The EPA certification law is one of the most ignored regulations in America but states and communities are now using it to enforce noise laws against motorcycles. If a cop stops you in either of those cities and your muffler does not have the EPA stamp that matches the label on the bike, you get a ticket. Laws in both Denver and New York City have survived court challenges.

Congress is considering using the law to ticket and fine loud motorcycles in National Parks, including the Blue Ridge Parkway.

Some motorcyclists cry "foul" and say such laws violate their rights but I have to disagree.
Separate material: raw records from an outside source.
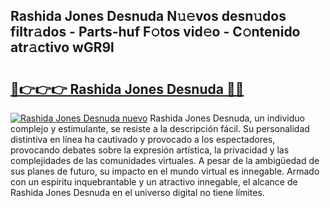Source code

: ## Rashida Jones Desnuda N𝚞𝚎vos desn𝚞dos filtr𝚊dos - Parts-huf F𝚘tos vid𝚎o - C𝚘ntenido atr𝚊ctivo wGR9l

# <h2><a href="http://mb0luu.tromn.icu/?c=Rashida+Jones+Desnuda">🔗👉👉👉 Rashida Jones Desnuda 🔗🔗</a></h2>

[![Rashida Jones Desnuda nuevo](https://i.imgur.com/pEAQMta.gif)](http://mb0luu.tromn.icu/?c=Rashida+Jones+Desnuda)
Rashida Jones Desnuda, un individuo complejo y estimulante, se resiste a la descripción fácil. Su personalidad distintiva en línea ha cautivado y provocado a los espectadores, provocando debates sobre la expresión artística, la privacidad y las complejidades de las comunidades virtuales. A pesar de la ambigüedad de sus planes de futuro, su impacto en el mundo virtual es innegable. Armado con un espíritu inquebrantable y un atractivo innegable, el alcance de Rashida Jones Desnuda en el universo digital no tiene límites.
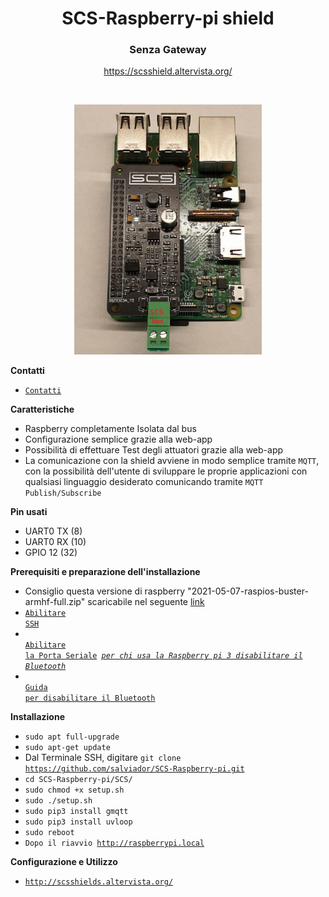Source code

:<p align="center">
  <h1 align="center"> SCS-Raspberry-pi shield</h1>
  <h3 align="center">Senza Gateway</h3>
  
  <div align="center">
    <a href="https://scsshield.altervista.org/">https://scsshield.altervista.org/</a>
  </div>
</p>

<br>

<p align="center">
  <img src="raspberry4.jpg" width="300" />
</p>

**Contatti**
* <code><a href="http://scsshields.altervista.org/contatti.html">Contatti</a></code>

**Caratteristiche**

* Raspberry completamente Isolata dal bus
* Configurazione semplice grazie alla web-app
* Possibilità di effettuare Test degli attuatori grazie alla web-app
* La comunicazione con la shield avviene in modo semplice tramite <code>MQTT</code>, con la possibilità dell'utente di sviluppare le proprie applicazioni con qualsiasi linguaggio desiderato comunicando tramite <code>MQTT Publish/Subscribe</code>


**Pin usati**

* UART0 TX (8)
* UART0 RX (10)
* GPIO 12 (32)



**Prerequisiti e preparazione dell'installazione**


* Consiglio questa versione di raspberry "2021-05-07-raspios-buster-armhf-full.zip"
scaricabile nel seguente <a href="https://drive.google.com/file/d/1n9x76HdiFXM_pIzgByjm45ASKpH6mBKp/view" target="_blank"> link </a>
* <code><a href="https://phoenixnap.com/kb/enable-ssh-raspberry-pi" target="_blank">Abilitare SSH</a></code>
* <code> <a href="https://spellfoundry.com/2016/05/29/configuring-gpio-serial-port-raspbian-jessie-including-pi-3-4/" target="_blank">Abilitare la Porta Seriale</a> <u><i>per chi usa la Raspberry pi 3 disabilitare il Bluetooth</i></u></code>
* <code> <a href="https://di-marco.net/blog/it/2020-04-18-tips-disabling_bluetooth_on_raspberry_pi/" target="_blank">Guida per disabilitare il Bluetooth</a></code>





**Installazione**
* <code>sudo apt full-upgrade</code>
* <code>sudo apt-get update</code>
* Dal Terminale SSH, digitare <code>git clone https://github.com/salviador/SCS-Raspberry-pi.git</code>
* <code>cd SCS-Raspberry-pi/SCS/</code>
* <code>sudo chmod +x setup.sh</code>
* <code>sudo ./setup.sh</code>
* <code>sudo pip3 install gmqtt</code>
* <code>sudo pip3 install uvloop</code>
* <code>sudo reboot</code>
* <code>Dopo il riavvio http://raspberrypi.local</code>

**Configurazione e Utilizzo**
* <code><a href="http://scsshields.altervista.org/">http://scsshields.altervista.org/</a></code>


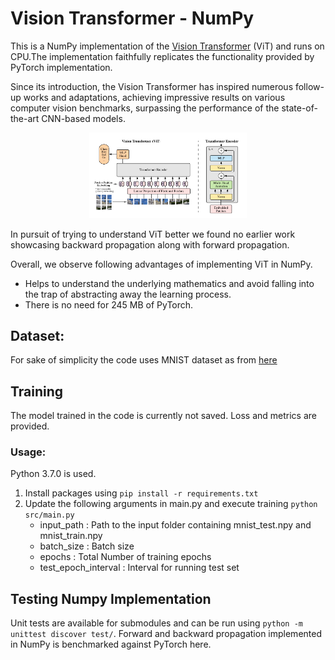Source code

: # Vision Transformer - NumPy
This is a NumPy implementation of the [Vision Transformer](https://openreview.net/pdf?id=YicbFdNTTy) (ViT) and runs on CPU.The implementation faithfully replicates the functionality provided by PyTorch implementation.

Since its introduction, the Vision Transformer has inspired numerous follow-up works and adaptations, achieving impressive results on various computer vision benchmarks, surpassing the performance of the state-of-the-art CNN-based models.

<p align="center">
<img src="images/Vision-Transformer.PNG" width=50% height=50%>
</p>

In pursuit of trying to understand ViT better we found no earlier work showcasing backward propagation along with forward propagation.

Overall, we observe following advantages of implementing ViT in NumPy.
* Helps to understand the underlying mathematics and avoid falling into the trap of abstracting away the learning process.
* There is no need for 245 MB of PyTorch.

## Dataset:
For sake of simplicity the code uses MNIST dataset as from [here](http://ldaplusplus.com/files/mnist.tar.gz)

## Training
The model trained in the code is currently not saved. Loss and metrics are provided.

### Usage:
Python 3.7.0 is used.
1. Install packages using `pip install -r requirements.txt`
2. Update the following arguments in main.py and execute training `python src/main.py`
   * input_path              : Path to the input folder containing mnist_test.npy and mnist_train.npy
   * batch_size              : Batch size 
   * epochs                  : Total Number of training epochs
   * test_epoch_interval     : Interval for running test set

## Testing Numpy Implementation
Unit tests are available for submodules and can be run using `python -m unittest discover test/`. Forward and backward propagation implemented in NumPy is benchmarked against PyTorch here.
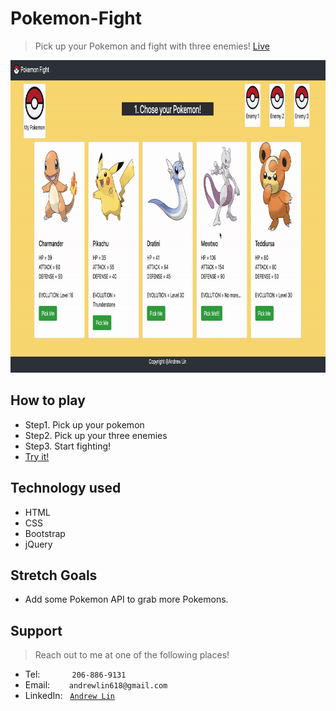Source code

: # Pokemon-Fight
> Pick up your Pokemon and fight with three enemies!
[Live](https://andrewlin618.github.io/Pokemon-Fight/)

<img src="assets/images/screenshot.gif" height=500px alt="Pokemon"></img>

## How to play
- Step1. Pick up your pokemon 
- Step2. Pick up your three enemies
- Step3. Start fighting!
- <a href="https://andrewlin618.github.io/Pokemon-Fight/" target="_blank">Try it!</a>

## Technology used
- HTML
- CSS
- Bootstrap
- jQuery

## Stretch Goals
- Add some Pokemon API to grab more Pokemons.

## Support

> Reach out to me at one of the following places!

- Tel:      &nbsp; &nbsp; &nbsp; &nbsp; &nbsp; &nbsp; `206-886-9131`
- Email:    &ensp; &nbsp; &nbsp; `andrewlin618@gmail.com`
- LinkedIn: &nbsp; <a href="https://www.linkedin.com/in/andrew-lin-337592112/" target="_blank">`Andrew Lin`</a>

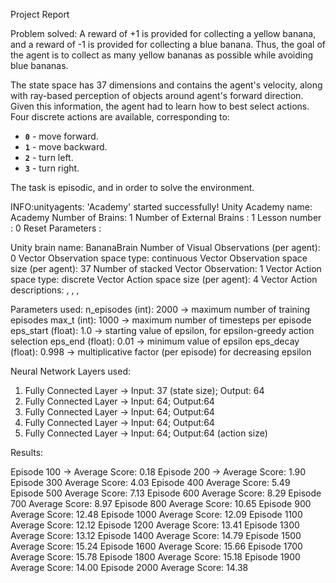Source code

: Project Report

Problem solved:
A reward of +1 is provided for collecting a yellow banana, and a reward of -1 is provided for collecting a blue banana.  Thus, the goal of the agent is to collect as many yellow bananas as possible while avoiding blue bananas.  

The state space has 37 dimensions and contains the agent's velocity, along with ray-based perception of objects around agent's forward direction.  Given this information, the agent had to learn how to best select actions.  Four discrete actions are available, corresponding to:
- **`0`** - move forward.
- **`1`** - move backward.
- **`2`** - turn left.
- **`3`** - turn right.

The task is episodic, and in order to solve the environment.

INFO:unityagents:
'Academy' started successfully!
Unity Academy name: Academy
        Number of Brains: 1
        Number of External Brains : 1
        Lesson number : 0
        Reset Parameters :
		
Unity brain name: BananaBrain
        Number of Visual Observations (per agent): 0
        Vector Observation space type: continuous
        Vector Observation space size (per agent): 37
        Number of stacked Vector Observation: 1
        Vector Action space type: discrete
        Vector Action space size (per agent): 4
        Vector Action descriptions: , , , 

Parameters used:
        n_episodes (int): 2000 -> maximum number of training episodes
        max_t (int): 1000 -> maximum number of timesteps per episode
        eps_start (float): 1.0 -> starting value of epsilon, for epsilon-greedy action selection
        eps_end (float): 0.01 -> minimum value of epsilon
        eps_decay (float): 0.998 -> multiplicative factor (per episode) for decreasing epsilon

Neural Network Layers used:
1. Fully Connected Layer -> Input: 37 (state size); Output: 64
2. Fully Connected Layer -> Input: 64; Output:64
3. Fully Connected Layer -> Input: 64; Output:64
2. Fully Connected Layer -> Input: 64; Output:64
2. Fully Connected Layer -> Input: 64; Output:64 (action size)

Results:

Episode 100 -> Average Score: 0.18
Episode 200 -> Average Score: 1.90
Episode 300	Average Score: 4.03
Episode 400	Average Score: 5.49
Episode 500	Average Score: 7.13
Episode 600	Average Score: 8.29
Episode 700	Average Score: 8.97
Episode 800	Average Score: 10.65
Episode 900	Average Score: 12.48
Episode 1000	Average Score: 12.09
Episode 1100	Average Score: 12.12
Episode 1200	Average Score: 13.41
Episode 1300	Average Score: 13.12
Episode 1400	Average Score: 14.79
Episode 1500	Average Score: 15.24
Episode 1600	Average Score: 15.66
Episode 1700	Average Score: 15.78
Episode 1800	Average Score: 15.18
Episode 1900	Average Score: 14.00
Episode 2000	Average Score: 14.38





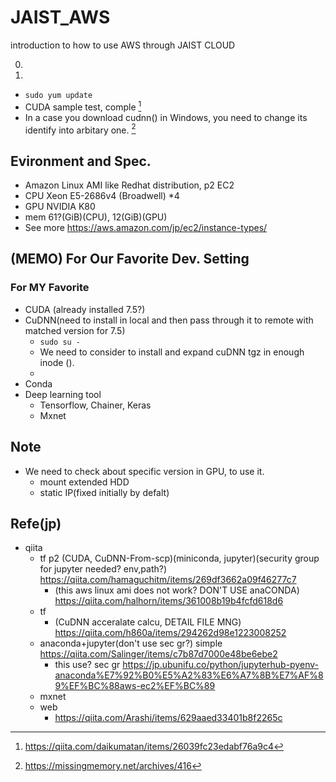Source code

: # JAIST_AWS
introduction to how to use AWS through JAIST CLOUD

0.

1. 
 - ` sudo yum update `
 - CUDA sample test, comple [^1]
 - In a case you download cudnn() in Windows, you need to change its identify into arbitary one. [^2]

## Evironment and Spec.
- Amazon Linux AMI like Redhat distribution, p2 EC2
- CPU Xeon E5-2686v4 (Broadwell) *4
- GPU NVIDIA K80 
- mem 61?(GiB)(CPU), 12(GiB)(GPU)
- See more https://aws.amazon.com/jp/ec2/instance-types/


## (MEMO) For Our Favorite Dev. Setting


### For MY Favorite
- CUDA (already installed 7.5?)
- CuDNN(need to install in local and then pass through it to remote with matched version for 7.5)
  - `sudo su -`
  - We need to consider to install and expand cuDNN tgz in enough inode ().
  - 
- Conda
- Deep learning tool
  - Tensorflow, Chainer, Keras
  - Mxnet
  
  
  
## Note
- We need to check about specific version in GPU, to use it.
  - mount extended HDD
  - static IP(fixed initially by defalt)

## Refe(jp)
- qiita
  - tf p2 (CUDA, CuDNN-From-scp)(miniconda, jupyter)(security group for jupyter needed? env,path?) https://qiita.com/hamaguchitm/items/269df3662a09f46277c7
    - (this aws linux ami does not work?  DON'T USE anaCONDA) https://qiita.com/halhorn/items/361008b19b4fcfd618d6
  - tf
    - (CuDNN acceralate calcu, DETAIL FILE MNG) https://qiita.com/h860a/items/294262d98e1223008252
  - anaconda+jupyter(don't use sec gr?) simple https://qiita.com/Salinger/items/c7b87d7000e48be6ebe2
    - this use? sec gr https://jp.ubunifu.co/python/jupyterhub-pyenv-anaconda%E7%92%B0%E5%A2%83%E6%A7%8B%E7%AF%89%EF%BC%88aws-ec2%EF%BC%89
  - mxnet 
  - web
    - https://qiita.com/Arashi/items/629aaed33401b8f2265c


[^1]: https://qiita.com/daikumatan/items/26039fc23edabf76a9c4
[^2]: https://missingmemory.net/archives/416



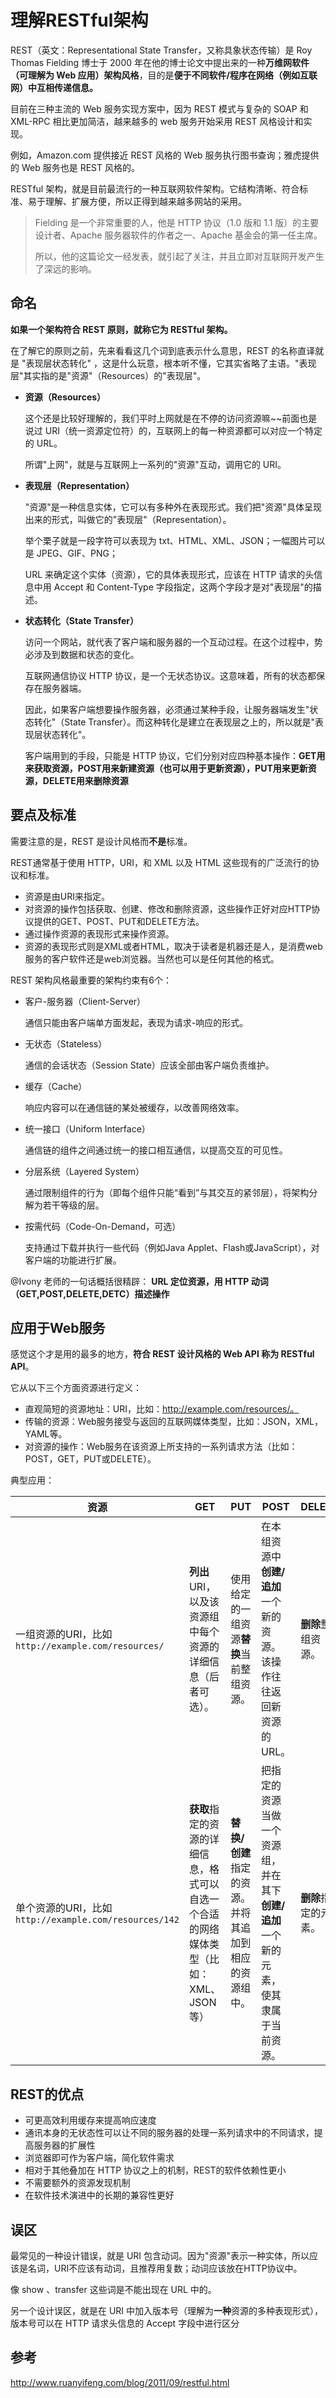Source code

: # 理解RESTful架构

REST（英文：Representational State Transfer，又称具象状态传输）是 Roy Thomas Fielding 博士于 2000 年在他的博士论文中提出来的一种**万维网软件（可理解为 Web 应用）架构风格**，目的是**便于不同软件/程序在网络（例如互联网）中互相传递信息。**

目前在三种主流的 Web 服务实现方案中，因为 REST 模式与复杂的 SOAP 和 XML-RPC 相比更加简洁，越来越多的 web 服务开始采用 REST 风格设计和实现。

例如，Amazon.com 提供接近 REST 风格的 Web 服务执行图书查询；雅虎提供的 Web 服务也是 REST 风格的。

RESTful 架构，就是目前最流行的一种互联网软件架构。它结构清晰、符合标准、易于理解、扩展方便，所以正得到越来越多网站的采用。

>   Fielding 是一个非常重要的人，他是 HTTP 协议（1.0 版和 1.1 版）的主要设计者、Apache 服务器软件的作者之一、Apache 基金会的第一任主席。
>
>   所以，他的这篇论文一经发表，就引起了关注，并且立即对互联网开发产生了深远的影响。

## 命名

**如果一个架构符合 REST 原则，就称它为 RESTful 架构。**

在了解它的原则之前，先来看看这几个词到底表示什么意思，REST 的名称直译就是 "表现层状态转化" ，这是什么玩意，根本听不懂，它其实省略了主语。"表现层"其实指的是"资源"（Resources）的"表现层"。

-   **资源（Resources）**

    这个还是比较好理解的，我们平时上网就是在不停的访问资源嘛~~前面也是说过 URI（统一资源定位符）的，互联网上的每一种资源都可以对应一个特定的 URL。

    所谓"上网"，就是与互联网上一系列的"资源"互动，调用它的 URI。

-   **表现层（Representation）**

    "资源"是一种信息实体，它可以有多种外在表现形式。我们把"资源"具体呈现出来的形式，叫做它的"表现层"（Representation）。

    举个栗子就是一段字符可以表现为 txt、HTML、XML、JSON；一幅图片可以是 JPEG、GIF、PNG；

    URL 来确定这个实体（资源），它的具体表现形式，应该在 HTTP 请求的头信息中用 Accept 和 Content-Type 字段指定，这两个字段才是对"表现层"的描述。

-   **状态转化（State Transfer）**

    访问一个网站，就代表了客户端和服务器的一个互动过程。在这个过程中，势必涉及到数据和状态的变化。

    互联网通信协议 HTTP 协议，是一个无状态协议。这意味着，所有的状态都保存在服务器端。

    因此，如果客户端想要操作服务器，必须通过某种手段，让服务器端发生"状态转化"（State Transfer）。而这种转化是建立在表现层之上的，所以就是"表现层状态转化"。

    客户端用到的手段，只能是 HTTP 协议，它们分别对应四种基本操作：**GET用来获取资源，POST用来新建资源（也可以用于更新资源），PUT用来更新资源，DELETE用来删除资源**

## 要点及标准

需要注意的是，REST 是设计风格而**不是**标准。

REST通常基于使用 HTTP，URI，和 XML 以及 HTML 这些现有的广泛流行的协议和标准。

-   资源是由URI来指定。
-   对资源的操作包括获取、创建、修改和删除资源，这些操作正好对应HTTP协议提供的GET、POST、PUT和DELETE方法。
-   通过操作资源的表现形式来操作资源。
-   资源的表现形式则是XML或者HTML，取决于读者是机器还是人，是消费web服务的客户软件还是web浏览器。当然也可以是任何其他的格式。

REST 架构风格最重要的架构约束有6个：

-   客户-服务器（Client-Server）

    通信只能由客户端单方面发起，表现为请求-响应的形式。

- 无状态（Stateless）

    通信的会话状态（Session State）应该全部由客户端负责维护。

-   缓存（Cache）

    响应内容可以在通信链的某处被缓存，以改善网络效率。

-   统一接口（Uniform Interface）

    通信链的组件之间通过统一的接口相互通信，以提高交互的可见性。


-   分层系统（Layered System）

    通过限制组件的行为（即每个组件只能“看到”与其交互的紧邻层），将架构分解为若干等级的层。


-   按需代码（Code-On-Demand，可选）

    支持通过下载并执行一些代码（例如Java Applet、Flash或JavaScript），对客户端的功能进行扩展。

@Ivony 老师的一句话概括很精辟：
**URL 定位资源，用 HTTP 动词（GET,POST,DELETE,DETC）描述操作**

## 应用于Web服务

感觉这个才是用的最多的地方，**符合 REST 设计风格的 Web API 称为 RESTful API**。

它从以下三个方面资源进行定义：

-   直观简短的资源地址：URI，比如：http://example.com/resources/。
-   传输的资源：Web服务接受与返回的互联网媒体类型，比如：JSON，XML，YAML等。
-   对资源的操作：Web服务在该资源上所支持的一系列请求方法（比如：POST，GET，PUT或DELETE）。

典型应用：

| 资源                                       | GET                                      | PUT                           | POST                                     | DELETE       |
| ---------------------------------------- | ---------------------------------------- | ----------------------------- | ---------------------------------------- | ------------ |
| 一组资源的URI，比如`http://example.com/resources/` | **列出**URI，以及该资源组中每个资源的详细信息（后者可选）。        | 使用给定的一组资源**替换**当前整组资源。        | 在本组资源中**创建/追加**一个新的资源。该操作往往返回新资源的URL。    | **删除**整组资源。  |
| 单个资源的URI，比如`http://example.com/resources/142` | **获取**指定的资源的详细信息，格式可以自选一个合适的网络媒体类型（比如：XML、JSON等） | **替换/创建**指定的资源。并将其追加到相应的资源组中。 | 把指定的资源当做一个资源组，并在其下**创建/追加**一个新的元素，使其隶属于当前资源。 | **删除**指定的元素。 |

## REST的优点

-   可更高效利用缓存来提高响应速度
-   通讯本身的无状态性可以让不同的服务器的处理一系列请求中的不同请求，提高服务器的扩展性
-   浏览器即可作为客户端，简化软件需求
-   相对于其他叠加在 HTTP 协议之上的机制，REST的软件依赖性更小
-   不需要额外的资源发现机制
-   在软件技术演进中的长期的兼容性更好

## 误区

最常见的一种设计错误，就是 URI 包含动词。因为"资源"表示一种实体，所以应该是名词，URI不应该有动词，且推荐用复数；动词应该放在HTTP协议中。

像 show 、transfer 这些词是不能出现在 URL 中的。

另一个设计误区，就是在 URI 中加入版本号（理解为**一种**资源的多种表现形式），版本号可以在 HTTP 请求头信息的 Accept 字段中进行区分

## 参考

http://www.ruanyifeng.com/blog/2011/09/restful.html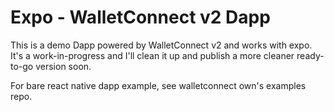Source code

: # Expo - WalletConnect v2 Dapp

This is a demo Dapp powered by WalletConnect v2 and works with expo. It's a work-in-progress and I'll clean it up and publish a more cleaner ready-to-go version soon.

For bare react native dapp example, see walletconnect own's examples repo.
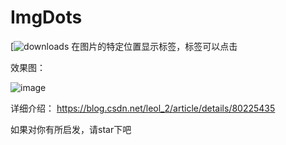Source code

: # ImgDots
[![downloads](https://img.shields.io/myget/mongodb/dt/MongoDB.Driver.Core.svg)
在图片的特定位置显示标签，标签可以点击

效果图：

![image](https://github.com/lihangleo2/Imgdots/blob/master/imgs/GIF.gif)

详细介绍：
https://blog.csdn.net/leol_2/article/details/80225435

如果对你有所启发，请star下吧
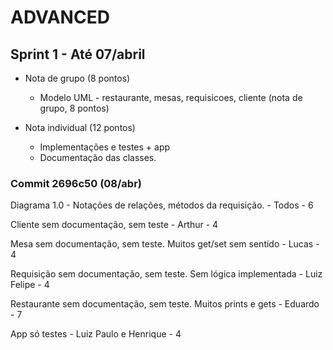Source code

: # ADVANCED 

## Sprint 1 - Até 07/abril
  
  - Nota de grupo (8 pontos)
    - Modelo UML - restaurante, mesas, requisicoes, cliente (nota de grupo, 8 pontos)
	
  - Nota individual (12 pontos)
    - Implementações e testes + app
    - Documentação das classes.

### Commit 2696c50 (08/abr)
Diagrama 1.0 - Notações de relações, métodos da requisição. - Todos - 6	

Cliente sem documentação, sem teste - Arthur - 4

Mesa sem documentação, sem teste. Muitos get/set sem sentido - Lucas - 4

Requisição sem documentação, sem teste. Sem lógica implementada - Luiz Felipe - 4

Restaurante sem documentação, sem teste. Muitos prints e gets - Eduardo - 7

App só testes - Luiz Paulo e Henrique - 4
My right to operate a loud motorcycle (or car) ends at another person’s ears. I have no right to generate noise that is offensive to my neighbors or Saturday diners at Mabry Mill. And I certainly don’t have the right

And I certainly don’t have the right to modify my motorcycle so that it violates federal laws on noise and emission laws. As someone who criticizes others for violating traffic regulations and other laws, I certainly cannot exempt myself from obeying the law simply because I might, or might not, want to ride a loud motorcycle.